Too often visitors to Africa weather tourists on a safari holiday or CEOS jetting into the a bustling capitol city over look Africa’s unique built environment. Africa’s unique and diverse architectural finally gets the attention it deserves in this new book series that should be on the shelves of any business leader or anyone working on Africa.
Out from “Architectural Guide : Sub Saharan Africa” from Dom Publishers edited by Philipp Meuser, Adil Dalbai, and Livingstone Mukasa is much more than its rather modest title at first offers. This landmark study offers a window not only to works of clay, glass, steel, wood, and concrete – but a window on to Africa itself. One would expect nothing less from a work that was 6 years in the making.

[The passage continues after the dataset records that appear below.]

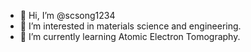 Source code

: - 👋 Hi, I’m @scsong1234
- 👀 I’m interested in materials science and engineering.
- 🌱 I’m currently learning Atomic Electron Tomography.


<!---
scsong1234/scsong1234 is a ✨ special ✨ repository because its `README.md` (this file) appears on your GitHub profile.
You can click the Preview link to take a look at your changes.
--->
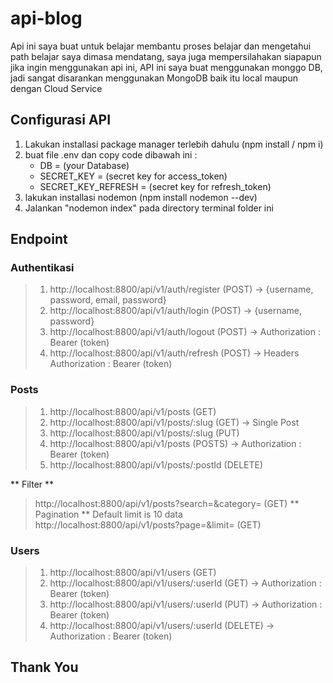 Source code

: # api-blog
Api ini saya buat untuk belajar membantu proses belajar dan mengetahui path belajar saya dimasa mendatang, saya juga mempersilahakan siapapun jika ingin menggunakan api ini,
API ini saya buat menggunakan monggo DB, jadi sangat disarankan menggunakan MongoDB baik itu local maupun dengan Cloud Service

## Configurasi API
1.  Lakukan installasi package manager terlebih dahulu (npm install / npm i)
2.  buat file .env
    dan copy code dibawah ini :
    - DB = (your Database)
    - SECRET_KEY = (secret key for access_token)
    - SECRET_KEY_REFRESH = (secret key for refresh_token)
3.  lakukan installasi nodemon (npm install nodemon --dev)
4.  Jalankan "nodemon index" pada directory terminal folder ini

## Endpoint
### Authentikasi
  > 1.  http://localhost:8800/api/v1/auth/register (POST) -> {username, password, email, password}
  > 2.  http://localhost:8800/api/v1/auth/login (POST) -> {username, password}
  > 3.  http://localhost:8800/api/v1/auth/logout (POST) -> Authorization : Bearer (token)
  > 4.  http://localhost:8800/api/v1/auth/refresh (POST) -> Headers Authorization : Bearer (token)

### Posts
  > 1.  http://localhost:8800/api/v1/posts (GET)
  > 2.  http://localhost:8800/api/v1/posts/:slug (GET) -> Single Post
  > 3.  http://localhost:8800/api/v1/posts/:slug (PUT) 
  > 4.  http://localhost:8800/api/v1/posts (POSTS) -> Authorization : Bearer (token) 
  > 5.  http://localhost:8800/api/v1/posts/:postId (DELETE) 
  
  ** Filter **
  > http://localhost:8800/api/v1/posts?search=&category= (GET)
  ** Pagination **
    Default limit is 10 data
  > http://localhost:8800/api/v1/posts?page=&limit= (GET)
  
### Users 
  > 1.  http://localhost:8800/api/v1/users (GET)
  > 2.  http://localhost:8800/api/v1/users/:userId (GET) -> Authorization : Bearer (token)
  > 3.  http://localhost:8800/api/v1/users/:userId (PUT) -> Authorization : Bearer (token)
  > 4.  http://localhost:8800/api/v1/users/:userId (DELETE) -> Authorization : Bearer (token)
  
  
## Thank You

It has 49 chapters each focusing on a single country in Africa with a wide variety of short essays that are lavishly illustrated (some 5,000 photos are spread across the volumes) and provide insight to the topic at hand. Sometimes a single building is the focus and sometimes an entire building. With 350 contributors this book could be seen as an anthology of essays but, the editors of the series have done a masterful job of weaving the essays into a coherent narrative. Secular, cultural, religious governmental all receive their due as well as the relevant cultural and historical context.
While the usefulness to a CEO working in an architectural field is apparent anyone who commits himself to all the entries associated with a single country will finish with a good knowledge of the country beyond just the build environment.

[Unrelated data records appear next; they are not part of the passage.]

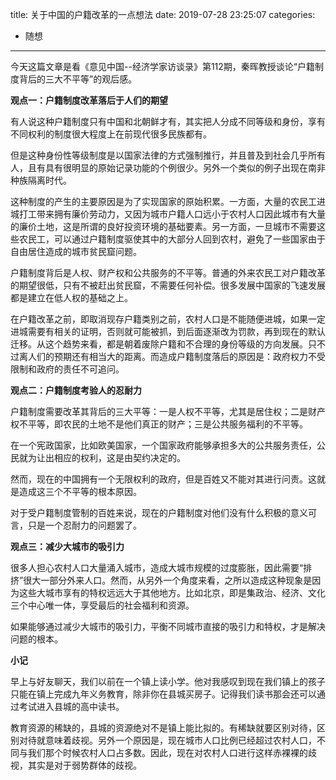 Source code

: title: 关于中国的户籍改革的一点想法
date: 2019-07-28 23:25:07
categories:
- 随想

---

今天这篇文章是看《意见中国--经济学家访谈录》第112期，秦晖教授谈论“户籍制度背后的三大不平等”的观后感。

<!-- more -->

**观点一：户籍制度改革落后于人们的期望**

有人说这种户籍制度只有中国和北朝鲜才有，其实把人分成不同等级和身份，享有不同权利的制度很大程度上在前现代很多民族都有。

但是这种身份性等级制度是以国家法律的方式强制推行，并且普及到社会几乎所有人，且有具有很明显的原始记录功能的个例很少。另外一个类似的例子出现在南非种族隔离时代。

这种制度的产生的主要原因是为了实现国家的原始积累。一方面，大量的农民工进城打工带来拥有廉价劳动力，又因为城市户籍人口远小于农村人口因此城市有大量的廉价土地，这是所谓的良好投资环境的基础要素。另一方面，一旦城市不需要这些农民工，可以通过户籍制度驱使其中的大部分人回到农村，避免了一些国家由于自由居住造成的城市贫民窟问题。

户籍制度背后是人权、财产权和公共服务的不平等。普通的外来农民工对户籍改革的期望很低，只有不被赶出贫民窟，不需要任何补偿。很多发展中国家的飞速发展都是建立在低人权的基础之上。

在户籍改革之前，即取消现存户籍类别之前，农村人口是不能随便进城，如果一定进城需要有相关的证明，否则就可能被抓，到后面逐渐改为罚款，再到现在的默认迁移。从这个趋势来看，都是朝着废除户籍和不合理的身份等级的方向发展。只不过离人们的预期还有相当大的距离。而造成户籍制度落后的原因是：政府权力不受限制和政府的责任不可追问。

**观点二：户籍制度考验人的忍耐力**

户籍制度需要改革其背后的三大平等：一是人权不平等，尤其是居住权；二是财产权不平等，即农民的土地不是他们真正的财产；三是公共服务福利的不平等。

在一个宪政国家，比如欧美国家，一个国家政府能够承担多大的公共服务责任，公民就为让出相应的权利，这是由契约决定的。

然而，现在的中国拥有一个无限权利的政府，但是百姓又不能对其进行问责。这就是造成这三个不平等的根本原因。

对于受户籍制度管制的百姓来说，现在的户籍制度对他们没有什么积极的意义可言，只是一个忍耐力的问题罢了。

**观点三：减少大城市的吸引力**

很多人担心农村人口大量涌入城市，造成大城市规模的过度膨胀，因此需要“排挤”很大一部分外来人口。然而，从另外一个角度来看，之所以造成这种现象是因为这些大城市享有的特权远远大于其他地方。比如北京，即是集政治、经济、文化三个中心唯一体，享受最后的社会福利和资源。

如果能够通过减少大城市的吸引力，平衡不同城市直接的吸引力和特权，才是解决问题的根本。

**小记**

早上与好友聊天，我们以前在一个镇上读小学。他对我感叹到现在我们镇上的孩子只能在镇上完成九年义务教育，除非你在县城买房子。记得我们读书那会还可以通过考试进入县城的高中读书。

教育资源的稀缺的，县城的资源绝对不是镇上能比拟的。有稀缺就要区别对待，区别对待就意味着歧视。另外一个原因是，现在城市人口比例已经超过农村人口，不同与我们那个时候农村人口占多数。因此，现在对农村人口进行这样赤裸裸的歧视，其实是对于弱势群体的歧视。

Since any citizen or expatriate is familiar with at least the exterior of his country’s most famous buildings, the book can provide business leaders with some ready-made conversation starters. Maps and helpful graphics help make the work approachable for someone not familiar with a particular countries geography.

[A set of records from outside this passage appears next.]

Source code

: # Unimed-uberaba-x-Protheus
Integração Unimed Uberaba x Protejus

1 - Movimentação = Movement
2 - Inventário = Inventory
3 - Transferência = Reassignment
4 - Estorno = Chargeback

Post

Some buildings are recent buildings others are far older or push the notion of what a building is —- Gambia’s ritualistic stone circles maybe 1500 years old or potentially event older. This important because too often such work over-romanticize the remaining colonial era structures. Famous buildings like the mud-brick Djenne Mosque are covered in detail the book’s strength is in giving little noticed gems their due. One wishes though the “Sub” was removed from the title and the entirety of Africa was considered.
The brightly colore books themselves are attractive. The photos are good enough for a coffee table but, the entire seven volume work deserves top billing on any bookshelf —Though the reviewer only had access to a single volume in the series. This is a book that will be unexpectedly useful to any professional involved daily in Africa or any person with even just a passing interest should have this one their bookshelf.